不意に天蓋の外から聞こえる声に振り返ると、呆れたような表情の少女が腕組みをしたまま仁王立ちになっていた。

「サクラ」
「時間です」
「もうちょっと待って」
「だーめ。遅刻は厳禁です」

布の隙間から手を差し入れたサクラが、動こうとしないカカシの腕を掴むと物凄い力でベッドから引きずり下ろす。

「サ、サクラッ・・!!」
「急いでください」

一刻も早くここから引き離したいのだろう少女の静かな怒りに、男は眉を下げて情けない表情をした。
カカシが昨夜イルカにした所業は、この少女にとっても許しがたいものなのだろう。
降参とばかりに両手を上げて、眉をしかめるサクラの頭を優しく撫ぜた。
どれだけ激怒していようが、少女は所詮カカシのやることに口出しはできない。

「仕方ない。
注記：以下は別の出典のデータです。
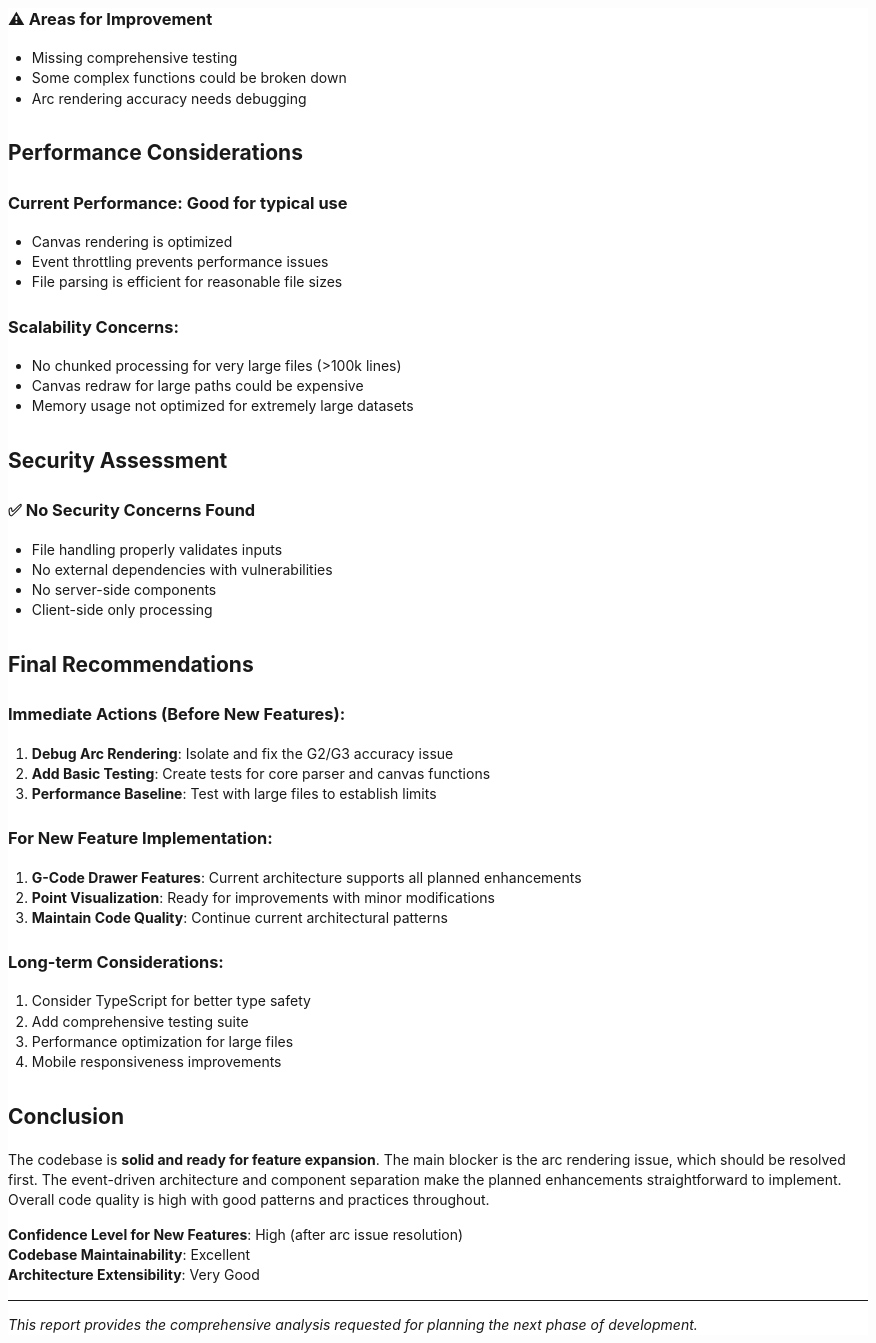 ### ⚠️ Areas for Improvement  
- Missing comprehensive testing
- Some complex functions could be broken down
- Arc rendering accuracy needs debugging

## Performance Considerations

### Current Performance: **Good for typical use**
- Canvas rendering is optimized
- Event throttling prevents performance issues
- File parsing is efficient for reasonable file sizes

### Scalability Concerns:
- No chunked processing for very large files (>100k lines)
- Canvas redraw for large paths could be expensive
- Memory usage not optimized for extremely large datasets

## Security Assessment

### ✅ No Security Concerns Found
- File handling properly validates inputs
- No external dependencies with vulnerabilities
- No server-side components
- Client-side only processing

## Final Recommendations

### Immediate Actions (Before New Features):
1. **Debug Arc Rendering**: Isolate and fix the G2/G3 accuracy issue
2. **Add Basic Testing**: Create tests for core parser and canvas functions
3. **Performance Baseline**: Test with large files to establish limits

### For New Feature Implementation:
1. **G-Code Drawer Features**: Current architecture supports all planned enhancements
2. **Point Visualization**: Ready for improvements with minor modifications
3. **Maintain Code Quality**: Continue current architectural patterns

### Long-term Considerations:
1. Consider TypeScript for better type safety
2. Add comprehensive testing suite
3. Performance optimization for large files
4. Mobile responsiveness improvements

## Conclusion

The codebase is **solid and ready for feature expansion**. The main blocker is the arc rendering issue, which should be resolved first. The event-driven architecture and component separation make the planned enhancements straightforward to implement. Overall code quality is high with good patterns and practices throughout.

**Confidence Level for New Features**: High (after arc issue resolution)  
**Codebase Maintainability**: Excellent  
**Architecture Extensibility**: Very Good  

---

*This report provides the comprehensive analysis requested for planning the next phase of development.*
任せたよ」

困ったような微笑みに、咎める視線のまま頷く。
手早く出かける準備をする男は、自分より一回りほどは歳上なのに、たまに子供のように思える時があった。
今回の件もそうだ。
少女は大仰に溜息をついて、未だシーツに包まったままのイルカを天蓋の布の隙間からみやった。

「湯浴みの用意と、彼女に新しい服を」
「はい」
「あと、何か食事も」

ニコリと微笑まれ、溜息を付きながら何度も頷く。
シーツを被ったまま嗚咽を漏らす女性とは裏腹に、カカシは至ってご機嫌だった。
こんなを姿を見るのは初めてかもしれないと驚きつつ、同じ女として憤りを感じている。

「なんてお呼びすれば?」
「んー」

丸い塊を指さしてそう言ったサクラに、少しだけ逡巡した後、子供のように破顔した。

「イルカ先生」
「先生?」
「そ。オレと一緒」

良いでしょ?
出かける支度を整え、仕上げとばかりに佩刀したカカシが嬉しそうに笑う。

「じゃ、サクラ。よろしくね」

そう言いながらも、未練がましく天蓋の中を窺おうとするカカシを扉まで追いやって、サクラは渋々歩き出す背中に声をかけた。

「カカシ先生」

何?と振り返ったカカシに、これ以上ないほど思いっきり顔を顰めてみせる。

「ーーー最低ッ!」

言い放たれた言葉に一瞬だけ驚いた顔をしたカカシは、頭を掻きながら足早に屋敷を後にしたのだった。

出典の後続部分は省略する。